« Let a website be a worry stone », disait Ethan Marcotte au début de la pandémie. Nous avons réinvesti nos appartements, soudainement devenus des bureaux et des cuisines et des lignes de production de masques et des data centers et des studios d’enregistrement. C’était un sacré bordel. J’ai réinvesti mon blog, soudainement devenu le catalogue de ma bibliothèque et mon album photo et mon nuancier d’encres violettes et mon carnet de notes de dégustation de cafés et j’en passe. C’est un joyeux bordel.
La huitième version de Zinzolin en décembre 2019.
La onzième révision de la huitième version en juin 2022.
À la sortie du premier confinement, nous avons vidé notre appartement, contraints et forcés par un dégât des eaux aux proportions bibliques, il n’aurait plus manqué que les nuées de sauterelles pour me convertir. Nous avons dû tout refaire du sol au plafond, pièce par pièce, presque recoin par recoin. Nous avons observé notre chorégraphie mutuelle avant de replacer quelques meubles, remonté une poignée d’objets indispensables du sous-sol avant de donner le reste, apprécié les jeux d’ombres entre les immeubles et les rais de lumière entre les volets avant de repeindre d’un blanc éclatant.
Nous avons pris le temps d’un certain inconfort, deux chaises au milieu du salon et le routeur Wi-Fi sur un pot de fleurs.

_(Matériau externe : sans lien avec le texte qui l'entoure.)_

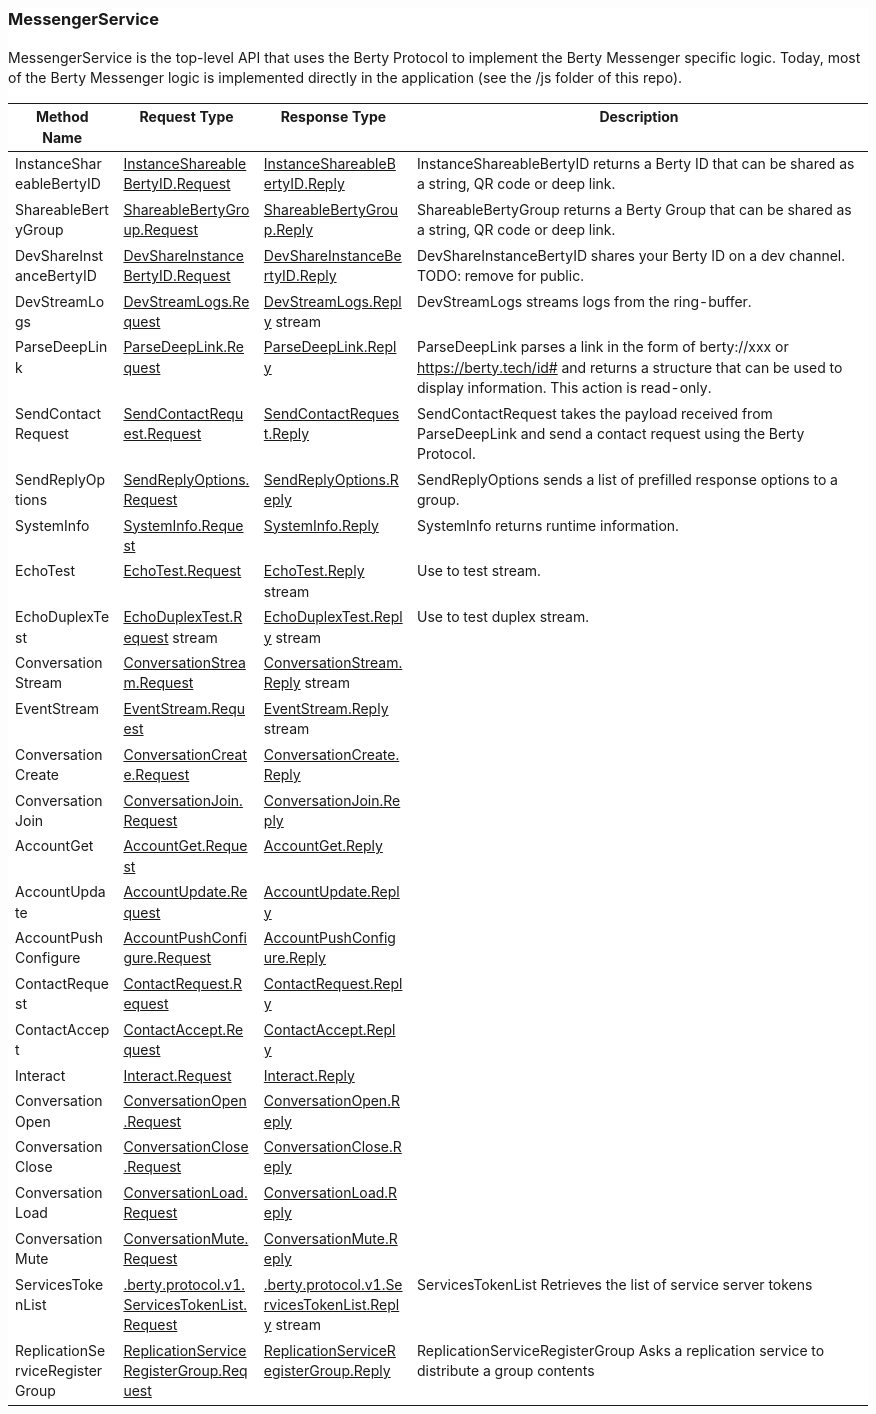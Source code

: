 ### MessengerService
MessengerService is the top-level API that uses the Berty Protocol to implement the Berty Messenger specific logic.
Today, most of the Berty Messenger logic is implemented directly in the application (see the /js folder of this repo).

| Method Name | Request Type | Response Type | Description |
| ----------- | ------------ | ------------- | ------------|
| InstanceShareableBertyID | [InstanceShareableBertyID.Request](#berty.messenger.v1.InstanceShareableBertyID.Request) | [InstanceShareableBertyID.Reply](#berty.messenger.v1.InstanceShareableBertyID.Reply) | InstanceShareableBertyID returns a Berty ID that can be shared as a string, QR code or deep link. |
| ShareableBertyGroup | [ShareableBertyGroup.Request](#berty.messenger.v1.ShareableBertyGroup.Request) | [ShareableBertyGroup.Reply](#berty.messenger.v1.ShareableBertyGroup.Reply) | ShareableBertyGroup returns a Berty Group that can be shared as a string, QR code or deep link. |
| DevShareInstanceBertyID | [DevShareInstanceBertyID.Request](#berty.messenger.v1.DevShareInstanceBertyID.Request) | [DevShareInstanceBertyID.Reply](#berty.messenger.v1.DevShareInstanceBertyID.Reply) | DevShareInstanceBertyID shares your Berty ID on a dev channel. TODO: remove for public. |
| DevStreamLogs | [DevStreamLogs.Request](#berty.messenger.v1.DevStreamLogs.Request) | [DevStreamLogs.Reply](#berty.messenger.v1.DevStreamLogs.Reply) stream | DevStreamLogs streams logs from the ring-buffer. |
| ParseDeepLink | [ParseDeepLink.Request](#berty.messenger.v1.ParseDeepLink.Request) | [ParseDeepLink.Reply](#berty.messenger.v1.ParseDeepLink.Reply) | ParseDeepLink parses a link in the form of berty://xxx or https://berty.tech/id# and returns a structure that can be used to display information. This action is read-only. |
| SendContactRequest | [SendContactRequest.Request](#berty.messenger.v1.SendContactRequest.Request) | [SendContactRequest.Reply](#berty.messenger.v1.SendContactRequest.Reply) | SendContactRequest takes the payload received from ParseDeepLink and send a contact request using the Berty Protocol. |
| SendReplyOptions | [SendReplyOptions.Request](#berty.messenger.v1.SendReplyOptions.Request) | [SendReplyOptions.Reply](#berty.messenger.v1.SendReplyOptions.Reply) | SendReplyOptions sends a list of prefilled response options to a group. |
| SystemInfo | [SystemInfo.Request](#berty.messenger.v1.SystemInfo.Request) | [SystemInfo.Reply](#berty.messenger.v1.SystemInfo.Reply) | SystemInfo returns runtime information. |
| EchoTest | [EchoTest.Request](#berty.messenger.v1.EchoTest.Request) | [EchoTest.Reply](#berty.messenger.v1.EchoTest.Reply) stream | Use to test stream. |
| EchoDuplexTest | [EchoDuplexTest.Request](#berty.messenger.v1.EchoDuplexTest.Request) stream | [EchoDuplexTest.Reply](#berty.messenger.v1.EchoDuplexTest.Reply) stream | Use to test duplex stream. |
| ConversationStream | [ConversationStream.Request](#berty.messenger.v1.ConversationStream.Request) | [ConversationStream.Reply](#berty.messenger.v1.ConversationStream.Reply) stream |  |
| EventStream | [EventStream.Request](#berty.messenger.v1.EventStream.Request) | [EventStream.Reply](#berty.messenger.v1.EventStream.Reply) stream |  |
| ConversationCreate | [ConversationCreate.Request](#berty.messenger.v1.ConversationCreate.Request) | [ConversationCreate.Reply](#berty.messenger.v1.ConversationCreate.Reply) |  |
| ConversationJoin | [ConversationJoin.Request](#berty.messenger.v1.ConversationJoin.Request) | [ConversationJoin.Reply](#berty.messenger.v1.ConversationJoin.Reply) |  |
| AccountGet | [AccountGet.Request](#berty.messenger.v1.AccountGet.Request) | [AccountGet.Reply](#berty.messenger.v1.AccountGet.Reply) |  |
| AccountUpdate | [AccountUpdate.Request](#berty.messenger.v1.AccountUpdate.Request) | [AccountUpdate.Reply](#berty.messenger.v1.AccountUpdate.Reply) |  |
| AccountPushConfigure | [AccountPushConfigure.Request](#berty.messenger.v1.AccountPushConfigure.Request) | [AccountPushConfigure.Reply](#berty.messenger.v1.AccountPushConfigure.Reply) |  |
| ContactRequest | [ContactRequest.Request](#berty.messenger.v1.ContactRequest.Request) | [ContactRequest.Reply](#berty.messenger.v1.ContactRequest.Reply) |  |
| ContactAccept | [ContactAccept.Request](#berty.messenger.v1.ContactAccept.Request) | [ContactAccept.Reply](#berty.messenger.v1.ContactAccept.Reply) |  |
| Interact | [Interact.Request](#berty.messenger.v1.Interact.Request) | [Interact.Reply](#berty.messenger.v1.Interact.Reply) |  |
| ConversationOpen | [ConversationOpen.Request](#berty.messenger.v1.ConversationOpen.Request) | [ConversationOpen.Reply](#berty.messenger.v1.ConversationOpen.Reply) |  |
| ConversationClose | [ConversationClose.Request](#berty.messenger.v1.ConversationClose.Request) | [ConversationClose.Reply](#berty.messenger.v1.ConversationClose.Reply) |  |
| ConversationLoad | [ConversationLoad.Request](#berty.messenger.v1.ConversationLoad.Request) | [ConversationLoad.Reply](#berty.messenger.v1.ConversationLoad.Reply) |  |
| ConversationMute | [ConversationMute.Request](#berty.messenger.v1.ConversationMute.Request) | [ConversationMute.Reply](#berty.messenger.v1.ConversationMute.Reply) |  |
| ServicesTokenList | [.berty.protocol.v1.ServicesTokenList.Request](#berty.protocol.v1.ServicesTokenList.Request) | [.berty.protocol.v1.ServicesTokenList.Reply](#berty.protocol.v1.ServicesTokenList.Reply) stream | ServicesTokenList Retrieves the list of service server tokens |
| ReplicationServiceRegisterGroup | [ReplicationServiceRegisterGroup.Request](#berty.messenger.v1.ReplicationServiceRegisterGroup.Request) | [ReplicationServiceRegisterGroup.Reply](#berty.messenger.v1.ReplicationServiceRegisterGroup.Reply) | ReplicationServiceRegisterGroup Asks a replication service to distribute a group contents |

Il faut dire que l’état de nos finances ne nous aurait pas permis d’aller plus vite.
À la sortie (?) de la pandémie, je ressens le besoin impérieux de vider Zinzolin, les évènements proprement apocalyptiques de l’été ont laissé des traces. Je veux tout refaire du sol au plafond, page par page, presque ligne de code par ligne de texte. Je compte observer nos navigations mutuelles avant de replacer quelques liens, rétablir une poignée d’éléments indispensables avant de supprimer le reste, apprécier la respiration des blocs typographiques et l’inspiration des choix esthétiques avant de repeindre d’un violet profond.
Je veux prendre le temps d’un certain inconfort, une colonne de texte au milieu de l’écran et quelques liens derrière un bouton. Il faut dire que l’état de mon lectorat1 me permet d’aller aussi lentement qu’il le faudra.
Nous avons donné nos meubles en sachant que j’allais enfin déballer ma bibliothèque, bien sûr, et j’ai appuyé sur la touche Supprimer en sachant que j’ai gribouillé quelques dizaines de pages de croquis, évidemment. Je veux laisser toute la place au contenu, comprendre pourquoi j’ai tant de mal à concevoir des menus, interroger la notion de « page d’accueil », me sentir à l’étroit sur les grands écrans mais à l’aise sur les plus petits.
En somme, après ces quelques années suspendues, je veux reprendre les réflexions menées pendant les premiers temps de la conception du Club iGen (où j’avais exploré la frontière entre les sites et les applications) et les quelques mois d’existence de Cartel Mère (où j’avais buté contre les limites des possibilités de mise en page sur l’axe horizontal). Je veux faire travailler le médium, parce qu’il entrave le message.
La première maquette du site du Club iGen en mars 2016.
La page d’accueil de Cartel mère en octobre 2016.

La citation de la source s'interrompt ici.